Pero esta sinfonía de libertades no es percibida desde fuera, pertenece al
dinamismo del Misterio.
¿PARA QUÉ
LLAMA DIOS?
La llamada
no sólo entusiasma porque señala un nuevo comienzo, un renacer, una oportunidad
para cambiar, sino que en ella está anunciada la meta también, el destino. De
tal manera que lo primero es mirado, deseado y aceptado también como lo último,
como lo definitivo. Lo que gusta del llamado, lo que enamora de la vocación, es
la Persona que llama, y no llama sino para estar con nosotros, para compartir
todo lo que Él es, para darnos su vida, la “zoé” (= vida de Dios, -palabra griega-), su vida divina, su
vida colmada del verdadero amor, que es inagotable. Es lo que lo distingue, lo
hace único. Dios no llama a cambio de que le demos algo, a cambio de que
perdamos algo. Dios llama para llenarnos con su vida. Sólo si lo aceptamos. Eso
que a él le pertenece, porque es lo que Él es, se llama santidad.

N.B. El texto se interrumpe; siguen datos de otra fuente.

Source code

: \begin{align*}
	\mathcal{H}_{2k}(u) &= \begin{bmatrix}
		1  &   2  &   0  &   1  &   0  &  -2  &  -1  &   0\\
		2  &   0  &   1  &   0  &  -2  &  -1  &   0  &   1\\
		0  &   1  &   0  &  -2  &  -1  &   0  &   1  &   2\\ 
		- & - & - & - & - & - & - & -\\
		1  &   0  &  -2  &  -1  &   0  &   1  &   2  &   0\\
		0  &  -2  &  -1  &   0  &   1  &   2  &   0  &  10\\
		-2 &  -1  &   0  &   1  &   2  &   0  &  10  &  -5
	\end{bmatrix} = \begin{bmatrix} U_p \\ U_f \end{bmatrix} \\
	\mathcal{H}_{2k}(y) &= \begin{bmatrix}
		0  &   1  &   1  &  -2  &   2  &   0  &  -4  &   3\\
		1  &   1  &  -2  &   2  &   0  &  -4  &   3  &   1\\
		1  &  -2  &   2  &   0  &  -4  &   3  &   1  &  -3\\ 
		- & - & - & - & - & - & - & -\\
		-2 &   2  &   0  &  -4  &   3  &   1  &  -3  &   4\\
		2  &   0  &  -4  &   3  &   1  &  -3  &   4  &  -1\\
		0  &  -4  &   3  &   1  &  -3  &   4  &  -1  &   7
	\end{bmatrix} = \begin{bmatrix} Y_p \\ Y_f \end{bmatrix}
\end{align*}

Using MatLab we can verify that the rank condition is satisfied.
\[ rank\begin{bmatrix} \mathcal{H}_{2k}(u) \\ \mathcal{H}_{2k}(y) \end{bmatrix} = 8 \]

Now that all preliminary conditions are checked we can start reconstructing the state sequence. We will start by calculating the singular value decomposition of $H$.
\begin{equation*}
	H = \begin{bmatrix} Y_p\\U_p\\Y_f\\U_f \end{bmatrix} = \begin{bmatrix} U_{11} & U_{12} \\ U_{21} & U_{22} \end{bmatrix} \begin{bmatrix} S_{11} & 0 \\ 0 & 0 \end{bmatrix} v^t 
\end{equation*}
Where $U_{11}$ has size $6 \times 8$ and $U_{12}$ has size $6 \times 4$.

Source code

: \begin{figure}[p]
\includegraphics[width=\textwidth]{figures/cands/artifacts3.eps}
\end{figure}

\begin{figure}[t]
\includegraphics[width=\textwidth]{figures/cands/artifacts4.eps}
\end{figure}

“A eso precisamente los ha llamado Dios por medio del evangelio que les
hemos anunciado: a que obtengan la gloria de nuestro Señor Jesucristo. (…) El
mismo Señor nuestro Jesucristo, y Dios nuestro Padre que nos ha amado y nos ha
dado gratuitamente un consuelo eterno y una esperanza perdida, los consuelen en
lo más profundo de su ser y los confirmen en todo lo bueno que hagan o digan”
(2 Tes 2, 14.16).
Con la llamada se inicia una salida de sí mismo hacia la eternidad, hacia
la gloria, hacia la plenitud del encuentro con Dios, principia una salida del
encierro, del egocentrismo, que se manifiesta como entrega de la propia vida,
como anuncio de esta buena noticia, del evangelio. La vocación es siempre un
llamamiento a la santidad, a entrar en la vida de Dios, ya ahora, y plenamente
en la patria celestial. El llamado es la primera voz, el primer anuncio de un
mundo nuevo. Cada vocación, a su vez, se realiza de un modo único, porque
ninguna relación con Dios es igual a otra. ¿Cómo desea Dios que crezca la amistad
con él? Sólo en algunos casos invita al sacerdocio o a la vida religiosa. A la
inmensa mayoría le reserva otros senderos.